Figure 1 depicts the components of a typical biometric system, where the biometrics data of the Subject captured by a Sensor is to be matched with one of the authorized Objects stored in a database. The core component is made up of a Feature extraction module and a Matcher that compares the features extracted from the Subject and those from an Object. A match will result in an Approval status sent to the Application device, else a Rejection.

Fig. 1
figure 1

Typical components of a biometric system and possible locations for interception and reintroduction of data

Figure 1 can also be seen as the typical components of a face recognition system, where the Sensor device is a Scanner, and the Object database is a Facial database. As mentioned, there may be attacks on a biometric system, where data may be intercepted (stolen), manipulated, and then reinserted (replayed) into the system to achieve Approval. Here, Fig. 1 also shows the 8 points (a,b,c,d,e,f,g,h) where biometric data may be vulnerable to attacks. At each vulnerable point, the biometric data may be intercepted, and the intercepted (stolen) data may later be reinserted (replayed) at the same point or at the other 7 points. Hence, 8 vulnerable points (to intercept data from) * 8 vulnerable points (where the data may be reinserted) = 64 possible situations. The figure also shows the possible types of data that may be intercepted and/or reinserted. Measures to increase the level of security of biometric systems will have to secure these 8 points, both in terms of blocking entry, as well as to ensure the authenticity of the data being transmitted.

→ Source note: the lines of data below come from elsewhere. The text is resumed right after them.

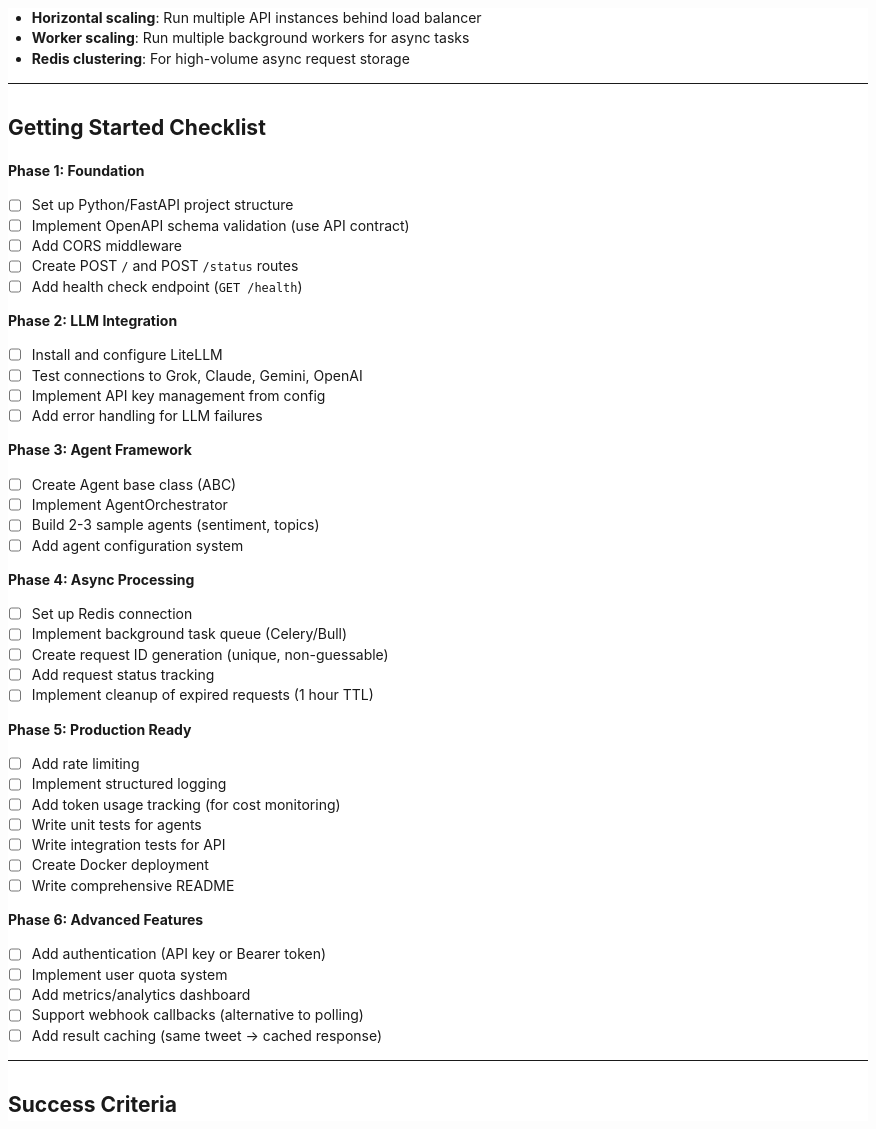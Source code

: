 - **Horizontal scaling**: Run multiple API instances behind load balancer
- **Worker scaling**: Run multiple background workers for async tasks
- **Redis clustering**: For high-volume async request storage

---

## Getting Started Checklist

**Phase 1: Foundation**
- [ ] Set up Python/FastAPI project structure
- [ ] Implement OpenAPI schema validation (use API contract)
- [ ] Add CORS middleware
- [ ] Create POST `/` and POST `/status` routes
- [ ] Add health check endpoint (`GET /health`)

**Phase 2: LLM Integration**
- [ ] Install and configure LiteLLM
- [ ] Test connections to Grok, Claude, Gemini, OpenAI
- [ ] Implement API key management from config
- [ ] Add error handling for LLM failures

**Phase 3: Agent Framework**
- [ ] Create Agent base class (ABC)
- [ ] Implement AgentOrchestrator
- [ ] Build 2-3 sample agents (sentiment, topics)
- [ ] Add agent configuration system

**Phase 4: Async Processing**
- [ ] Set up Redis connection
- [ ] Implement background task queue (Celery/Bull)
- [ ] Create request ID generation (unique, non-guessable)
- [ ] Add request status tracking
- [ ] Implement cleanup of expired requests (1 hour TTL)

**Phase 5: Production Ready**
- [ ] Add rate limiting
- [ ] Implement structured logging
- [ ] Add token usage tracking (for cost monitoring)
- [ ] Write unit tests for agents
- [ ] Write integration tests for API
- [ ] Create Docker deployment
- [ ] Write comprehensive README

**Phase 6: Advanced Features**
- [ ] Add authentication (API key or Bearer token)
- [ ] Implement user quota system
- [ ] Add metrics/analytics dashboard
- [ ] Support webhook callbacks (alternative to polling)
- [ ] Add result caching (same tweet → cached response)

---

## Success Criteria
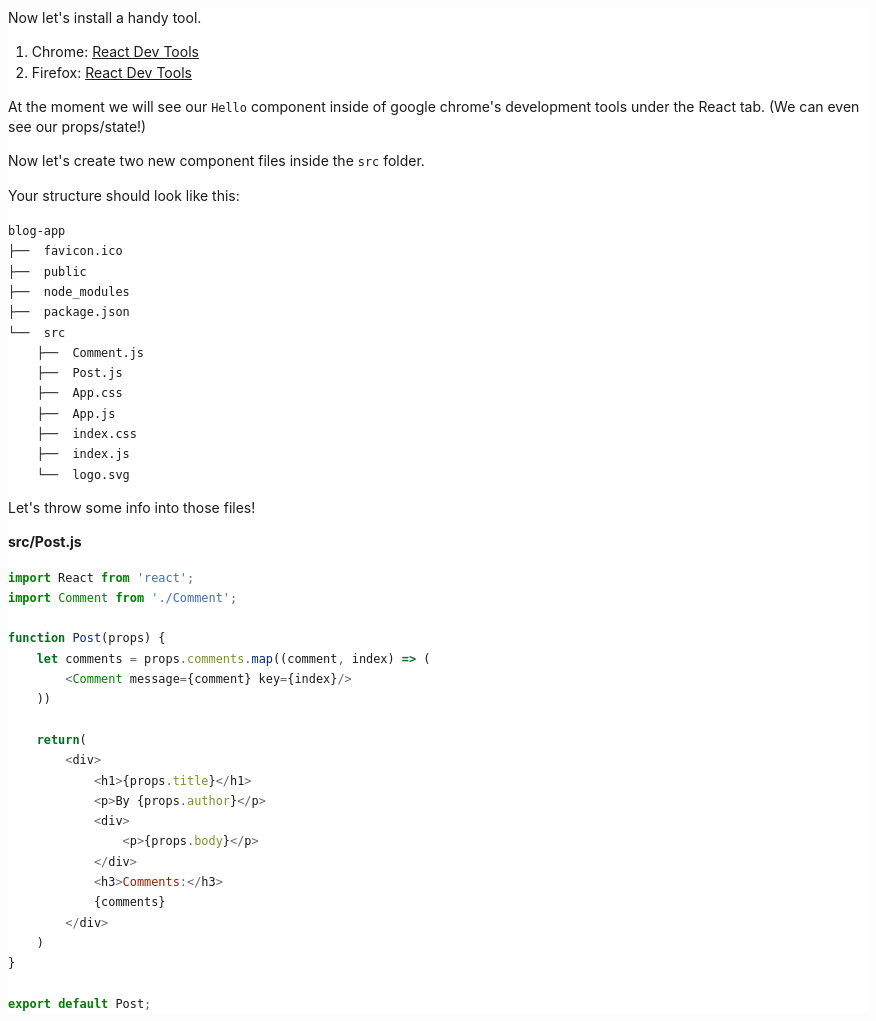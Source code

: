 Now let's install a handy tool.
1. Chrome: [React Dev Tools](https://chrome.google.com/webstore/detail/react-developer-tools/fmkadmapgofadopljbjfkapdkoienihi?hl=en)
2. Firefox: [React Dev Tools](https://addons.mozilla.org/en-US/firefox/addon/react-devtools/)

At the moment we will see our `Hello` component inside of google chrome's development tools under the React tab. (We can even see our props/state!)

Now let's create two new component files inside the `src` folder.

Your structure should look like this:

```
blog-app
├──  favicon.ico
├──  public
├──  node_modules
├──  package.json
└──  src
    ├──  Comment.js
    ├──  Post.js
    ├──  App.css
    ├──  App.js
    ├──  index.css
    ├──  index.js
    └──  logo.svg

```

Let's throw some info into those files! 

**src/Post.js**

```js
import React from 'react';
import Comment from './Comment';

function Post(props) {
    let comments = props.comments.map((comment, index) => (
        <Comment message={comment} key={index}/>
    ))

    return(
        <div>
            <h1>{props.title}</h1>
            <p>By {props.author}</p>
            <div>
                <p>{props.body}</p>
            </div>
            <h3>Comments:</h3>    
            {comments}
        </div>
    )
}

export default Post;
```
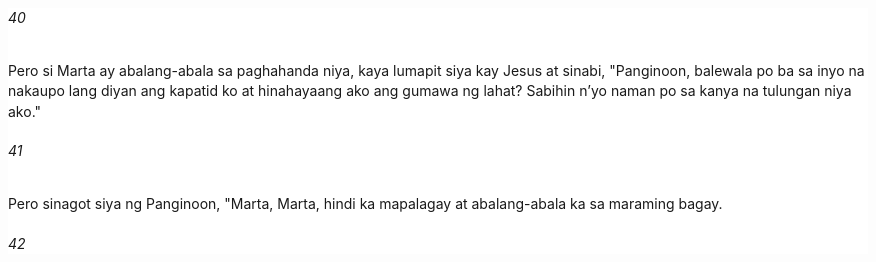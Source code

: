 














###### 40 










Pero si Marta ay abalang-abala sa paghahanda niya, kaya lumapit siya kay Jesus at sinabi, "Panginoon, balewala po ba sa inyo na nakaupo lang diyan ang kapatid ko at hinahayaang ako ang gumawa ng lahat? Sabihin nʼyo naman po sa kanya na tulungan niya ako." 





















###### 41 










Pero sinagot siya ng Panginoon, "Marta, Marta, hindi ka mapalagay at abalang-abala ka sa maraming bagay. 





















###### 42 
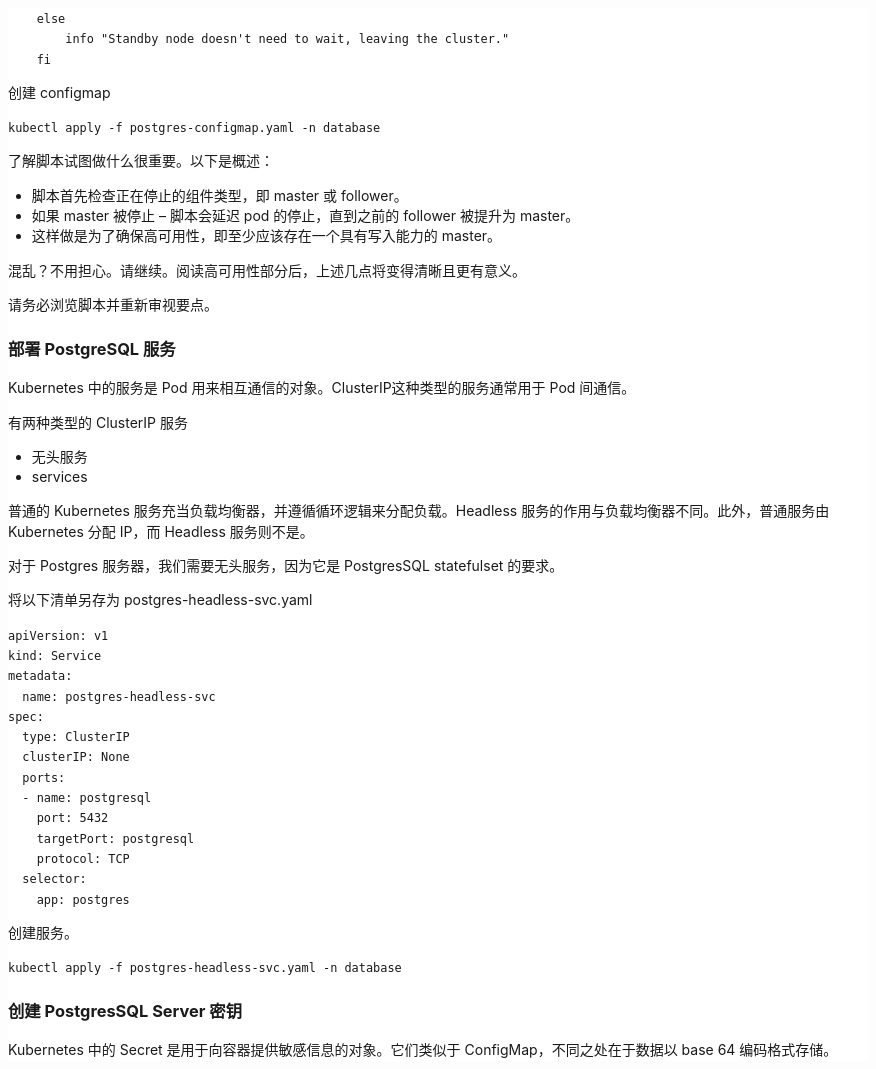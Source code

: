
 ```
    else
        info "Standby node doesn't need to wait, leaving the cluster."
    fi
```
创建 configmap
```
kubectl apply -f postgres-configmap.yaml -n database
```
了解脚本试图做什么很重要。以下是概述：

- 脚本首先检查正在停止的组件类型，即 master 或 follower。
- 如果 master 被停止 – 脚本会延迟 pod 的停止，直到之前的 follower 被提升为 master。
- 这样做是为了确保高可用性，即至少应该存在一个具有写入能力的 master。

混乱？不用担心。请继续。阅读高可用性部分后，上述几点将变得清晰且更有意义。

请务必浏览脚本并重新审视要点。

### 部署 PostgreSQL 服务
Kubernetes 中的服务是 Pod 用来相互通信的对象。ClusterIP这种类型的服务通常用于 Pod 间通信。

有两种类型的 ClusterIP 服务

- 无头服务
- services 
  
普通的 Kubernetes 服务充当负载均衡器，并遵循循环逻辑来分配负载。Headless 服务的作用与负载均衡器不同。此外，普通服务由 Kubernetes 分配 IP，而 Headless 服务则不是。

对于 Postgres 服务器，我们需要无头服务，因为它是 PostgresSQL statefulset 的要求。

将以下清单另存为 postgres-headless-svc.yaml

```
apiVersion: v1
kind: Service
metadata:
  name: postgres-headless-svc
spec:
  type: ClusterIP
  clusterIP: None
  ports:
  - name: postgresql
    port: 5432
    targetPort: postgresql
    protocol: TCP 
  selector:
    app: postgres
```
创建服务。
```
kubectl apply -f postgres-headless-svc.yaml -n database
```
### 创建 PostgresSQL Server 密钥
Kubernetes 中的 Secret 是用于向容器提供敏感信息的对象。它们类似于 ConfigMap，不同之处在于数据以 base 64 编码格式存储。
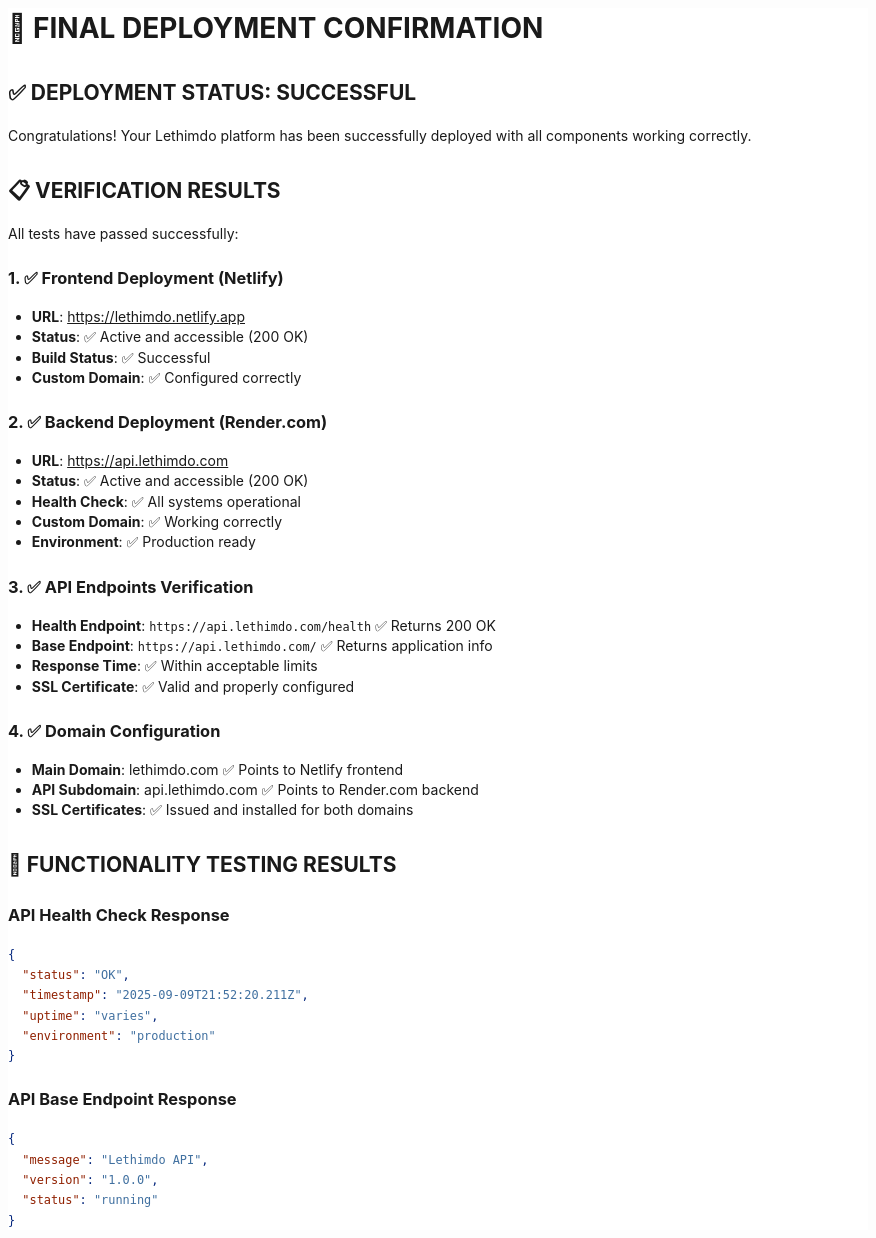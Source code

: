 # 🎉 FINAL DEPLOYMENT CONFIRMATION

## ✅ DEPLOYMENT STATUS: SUCCESSFUL

Congratulations! Your Lethimdo platform has been successfully deployed with all components working correctly.

## 📋 VERIFICATION RESULTS

All tests have passed successfully:

### 1. ✅ Frontend Deployment (Netlify)
- **URL**: https://lethimdo.netlify.app
- **Status**: ✅ Active and accessible (200 OK)
- **Build Status**: ✅ Successful
- **Custom Domain**: ✅ Configured correctly

### 2. ✅ Backend Deployment (Render.com)
- **URL**: https://api.lethimdo.com
- **Status**: ✅ Active and accessible (200 OK)
- **Health Check**: ✅ All systems operational
- **Custom Domain**: ✅ Working correctly
- **Environment**: ✅ Production ready

### 3. ✅ API Endpoints Verification
- **Health Endpoint**: `https://api.lethimdo.com/health` ✅ Returns 200 OK
- **Base Endpoint**: `https://api.lethimdo.com/` ✅ Returns application info
- **Response Time**: ✅ Within acceptable limits
- **SSL Certificate**: ✅ Valid and properly configured

### 4. ✅ Domain Configuration
- **Main Domain**: lethimdo.com ✅ Points to Netlify frontend
- **API Subdomain**: api.lethimdo.com ✅ Points to Render.com backend
- **SSL Certificates**: ✅ Issued and installed for both domains

## 🧪 FUNCTIONALITY TESTING RESULTS

### API Health Check Response
```json
{
  "status": "OK",
  "timestamp": "2025-09-09T21:52:20.211Z",
  "uptime": "varies",
  "environment": "production"
}
```

### API Base Endpoint Response
```json
{
  "message": "Lethimdo API",
  "version": "1.0.0",
  "status": "running"
}
```
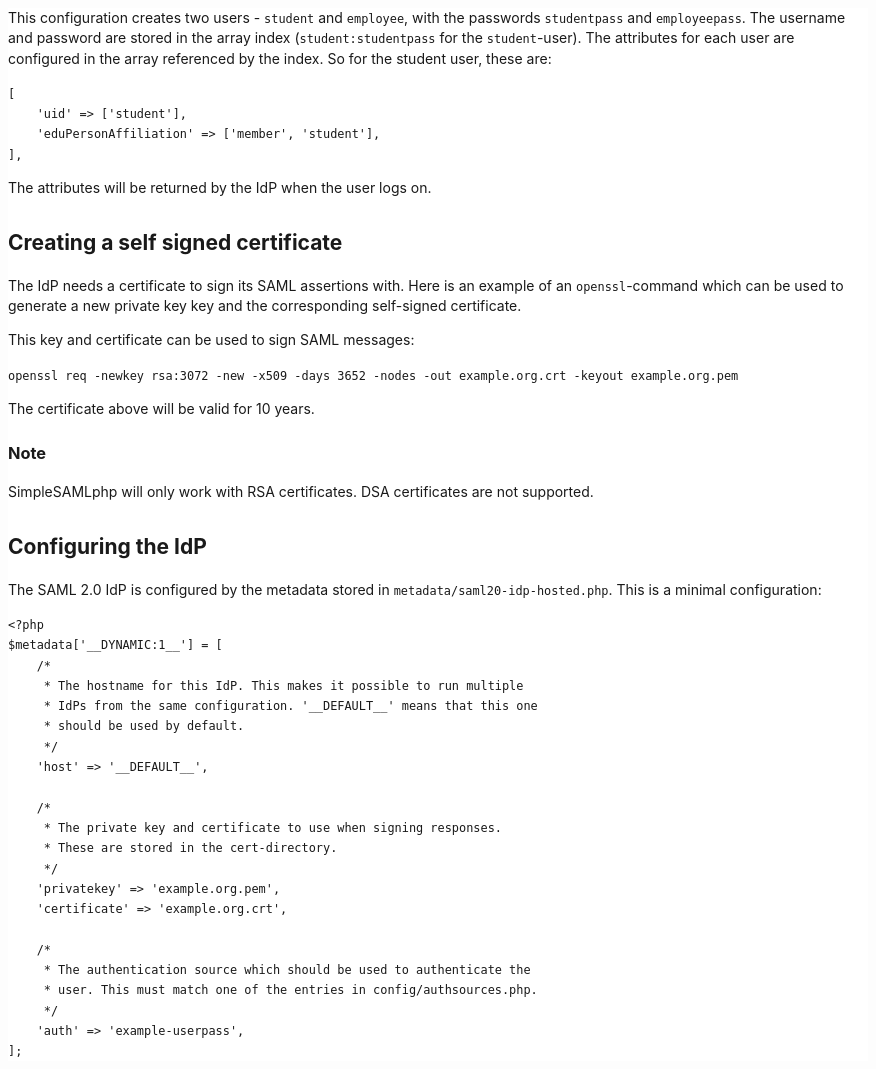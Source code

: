 This configuration creates two users - `student` and `employee`, with the passwords `studentpass` and `employeepass`. The username and password are stored in the array index (`student:studentpass` for the `student`-user). The attributes for each user are configured in the array referenced by the index. So for the student user, these are:

	[
		'uid' => ['student'],
		'eduPersonAffiliation' => ['member', 'student'],
	],

The attributes will be returned by the IdP when the user logs on.


Creating a self signed certificate
----------------------------------

The IdP needs a certificate to sign its SAML assertions with. Here is an example of an `openssl`-command which can be used to generate a new private key key and the corresponding self-signed certificate.

This key and certificate can be used to sign SAML messages:

    openssl req -newkey rsa:3072 -new -x509 -days 3652 -nodes -out example.org.crt -keyout example.org.pem

The certificate above will be valid for 10 years.


### Note ###

SimpleSAMLphp will only work with RSA certificates. DSA certificates are not supported.


Configuring the IdP
-------------------

The SAML 2.0 IdP is configured by the metadata stored in
`metadata/saml20-idp-hosted.php`.
This is a minimal configuration:

    <?php
    $metadata['__DYNAMIC:1__'] = [
        /*
         * The hostname for this IdP. This makes it possible to run multiple
         * IdPs from the same configuration. '__DEFAULT__' means that this one
         * should be used by default.
         */
        'host' => '__DEFAULT__',

        /*
         * The private key and certificate to use when signing responses.
         * These are stored in the cert-directory.
         */
        'privatekey' => 'example.org.pem',
        'certificate' => 'example.org.crt',

        /*
         * The authentication source which should be used to authenticate the
         * user. This must match one of the entries in config/authsources.php.
         */
        'auth' => 'example-userpass',
    ];
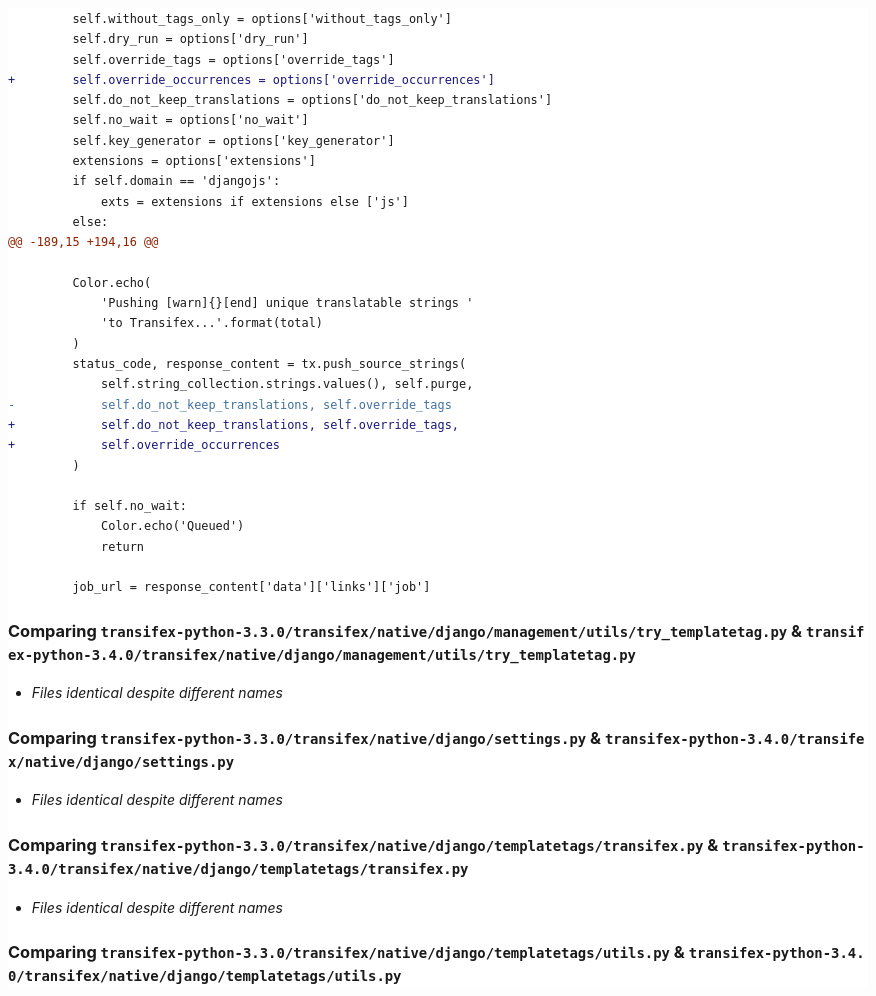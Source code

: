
 ```diff
         self.without_tags_only = options['without_tags_only']
         self.dry_run = options['dry_run']
         self.override_tags = options['override_tags']
+        self.override_occurrences = options['override_occurrences']
         self.do_not_keep_translations = options['do_not_keep_translations']
         self.no_wait = options['no_wait']
         self.key_generator = options['key_generator']
         extensions = options['extensions']
         if self.domain == 'djangojs':
             exts = extensions if extensions else ['js']
         else:
@@ -189,15 +194,16 @@
 
         Color.echo(
             'Pushing [warn]{}[end] unique translatable strings '
             'to Transifex...'.format(total)
         )
         status_code, response_content = tx.push_source_strings(
             self.string_collection.strings.values(), self.purge,
-            self.do_not_keep_translations, self.override_tags
+            self.do_not_keep_translations, self.override_tags,
+            self.override_occurrences
         )
 
         if self.no_wait:
             Color.echo('Queued')
             return
 
         job_url = response_content['data']['links']['job']
```

### Comparing `transifex-python-3.3.0/transifex/native/django/management/utils/try_templatetag.py` & `transifex-python-3.4.0/transifex/native/django/management/utils/try_templatetag.py`

 * *Files identical despite different names*

### Comparing `transifex-python-3.3.0/transifex/native/django/settings.py` & `transifex-python-3.4.0/transifex/native/django/settings.py`

 * *Files identical despite different names*

### Comparing `transifex-python-3.3.0/transifex/native/django/templatetags/transifex.py` & `transifex-python-3.4.0/transifex/native/django/templatetags/transifex.py`

 * *Files identical despite different names*

### Comparing `transifex-python-3.3.0/transifex/native/django/templatetags/utils.py` & `transifex-python-3.4.0/transifex/native/django/templatetags/utils.py`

Indeed, in order to attain a more widespread utilization of biometric techniques, an increased level of security of biometric data is necessary [28], in particular against interception and replay attacks at the 8 vulnerable positions. Cryptography and watermarking are among the possible techniques to achieve this. However, while cryptography does make transmitted data quite unreadable against eavesdropping, it does not provide security once the data is decrypted. On the other hand, watermarking involves embedding information into the host data itself, so it can provide security even after decryption, as the watermark is attached to the host data.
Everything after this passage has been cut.